I recognize that mother. I know her well. I am her.
Perhaps it's just a by-product of having a child with significant special needs. Over time, they change you. Make you a better person in so many ways.
But eventually those strength's which they bring out in you, ones you didn't even know you had, can become too strong. That focus, too focused.
Yeah, you really do know what your child needs. But you become so use to having to fight for it (and get so good at it) that it starts to consume your whole life. To the point that all those other people you also love can no longer compete.
Single-minded determination. It will burn out not just you, but also everybody else in its path.
And yet, where is that magic line? When have you taken it far enough? When have you taken it too far?
The answer, often, is a question of perspective. And Ms. Picoult is very good at writing from various perspectives.
She also has a definite flair for the dramatic and unexpected. I now know that there's a very good chance that she will turn your world upside down by the end of a book, if she so chooses. Leaving you with very unsatisfying endings.

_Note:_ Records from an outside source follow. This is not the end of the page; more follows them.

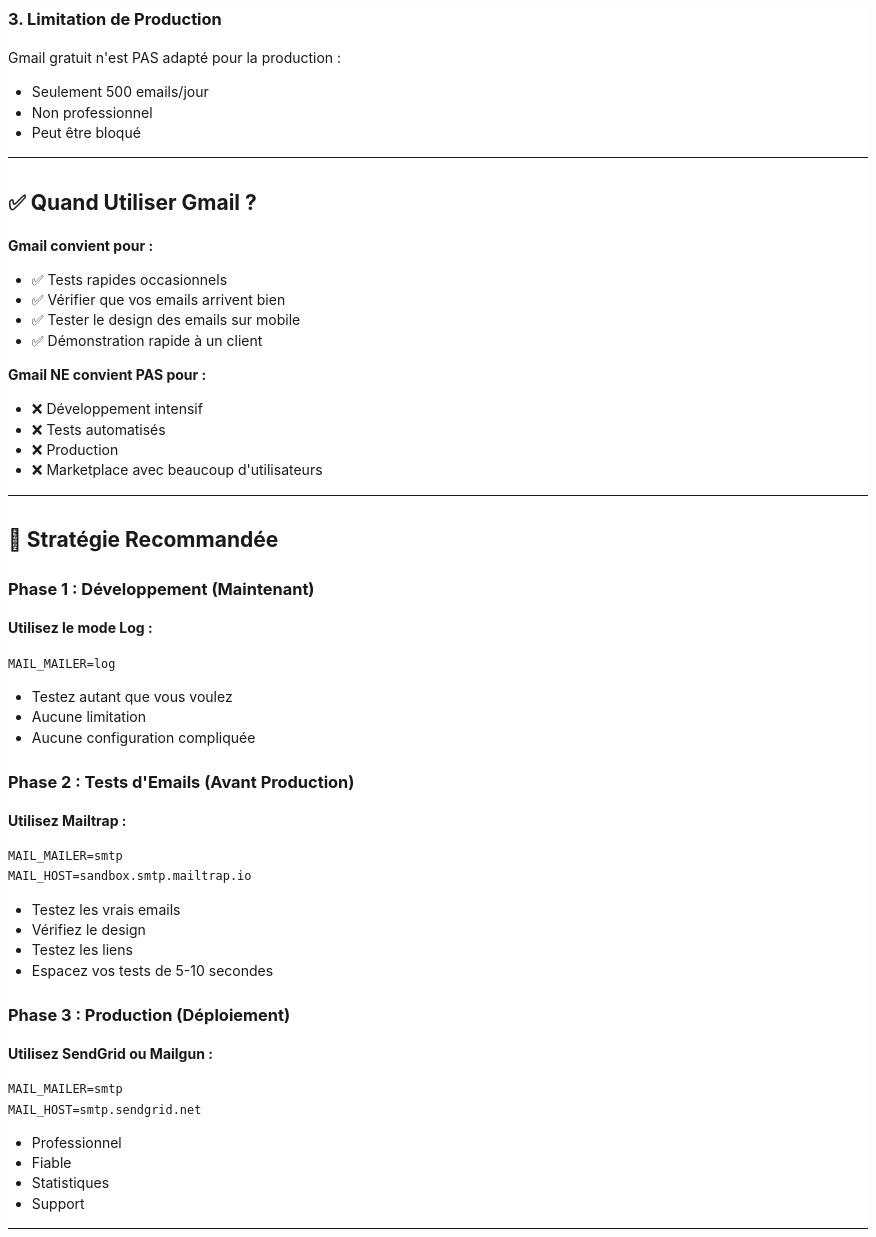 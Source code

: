 ### 3. Limitation de Production

Gmail gratuit n'est PAS adapté pour la production :
- Seulement 500 emails/jour
- Non professionnel
- Peut être bloqué

---

## ✅ Quand Utiliser Gmail ?

**Gmail convient pour :**
- ✅ Tests rapides occasionnels
- ✅ Vérifier que vos emails arrivent bien
- ✅ Tester le design des emails sur mobile
- ✅ Démonstration rapide à un client

**Gmail NE convient PAS pour :**
- ❌ Développement intensif
- ❌ Tests automatisés
- ❌ Production
- ❌ Marketplace avec beaucoup d'utilisateurs

---

## 🎯 Stratégie Recommandée

### Phase 1 : Développement (Maintenant)

**Utilisez le mode Log :**
```env
MAIL_MAILER=log
```
- Testez autant que vous voulez
- Aucune limitation
- Aucune configuration compliquée

### Phase 2 : Tests d'Emails (Avant Production)

**Utilisez Mailtrap :**
```env
MAIL_MAILER=smtp
MAIL_HOST=sandbox.smtp.mailtrap.io
```
- Testez les vrais emails
- Vérifiez le design
- Testez les liens
- Espacez vos tests de 5-10 secondes

### Phase 3 : Production (Déploiement)

**Utilisez SendGrid ou Mailgun :**
```env
MAIL_MAILER=smtp
MAIL_HOST=smtp.sendgrid.net
```
- Professionnel
- Fiable
- Statistiques
- Support

---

In the vast majority of books, the conflict is resolved by the end of the story. The bad guys are found and captured, the lovers re-unite, the world is saved. Not in a Picoult novel, though. People don't live happily ever after. In fact, there's a very good chance that those characters who manage to survive will most definitely live unhappily ever after.
Her next book is to be about a teenage boy with Asperger's Syndrome. On the autistic spectrum, these individuals show marked deficiencies in social skills, having difficulties with social interactions, communications and transitions. They often have obsessive routines and may be preoccupied with a particular subject of interest. And they have a great deal of difficulty reading body language and very often have difficulty determining proper body space. It's these very characteristics that make the boy at the centre of the book the prime subject in a murder case.
I expect another good read. But, I must confess, I do hope not to find myself portrayed anywhere in this book. Knowing from past experience that it can be and usually is more than a little disconcerting.